### RECORDED DATA
-*-
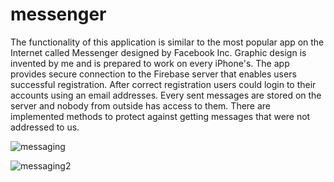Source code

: # messenger

The functionality of this application is similar to the most popular app on the Internet called Messenger designed by Facebook Inc. Graphic design is invented by me and is prepared to work on every iPhone's. The app provides secure connection to the Firebase server that enables users successful registration. After correct registration users could login to their accounts using an email addresses. Every sent messages are stored on the server and nobody from outside has access to them. There are implemented methods to protect against getting messages that were not addressed to us.

![messaging](https://user-images.githubusercontent.com/13642892/75623885-236d6e00-5baf-11ea-814e-f7ac3882864c.gif)

![messaging2](https://user-images.githubusercontent.com/13642892/75623971-0e450f00-5bb0-11ea-89df-40b26a764257.gif)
-*-
### WHAT YOU ARE ASKED TO DO
Word-for-word transcript, pictures excluded: copy all the material above.

### RESULT BELOW
Source code

: # messenger

The functionality of this application is similar to the most popular app on the Internet called Messenger designed by Facebook Inc. Graphic design is invented by me and is prepared to work on every iPhone's. The app provides secure connection to the Firebase server that enables users successful registration. After correct registration users could login to their accounts using an email addresses. Every sent messages are stored on the server and nobody from outside has access to them. There are implemented methods to protect against getting messages that were not addressed to us.

![messaging](https://user-images.githubusercontent.com/13642892/75623885-236d6e00-5baf-11ea-814e-f7ac3882864c.gif)

![messaging2](https://user-images.githubusercontent.com/13642892/75623971-0e450f00-5bb0-11ea-89df-40b26a764257.gif)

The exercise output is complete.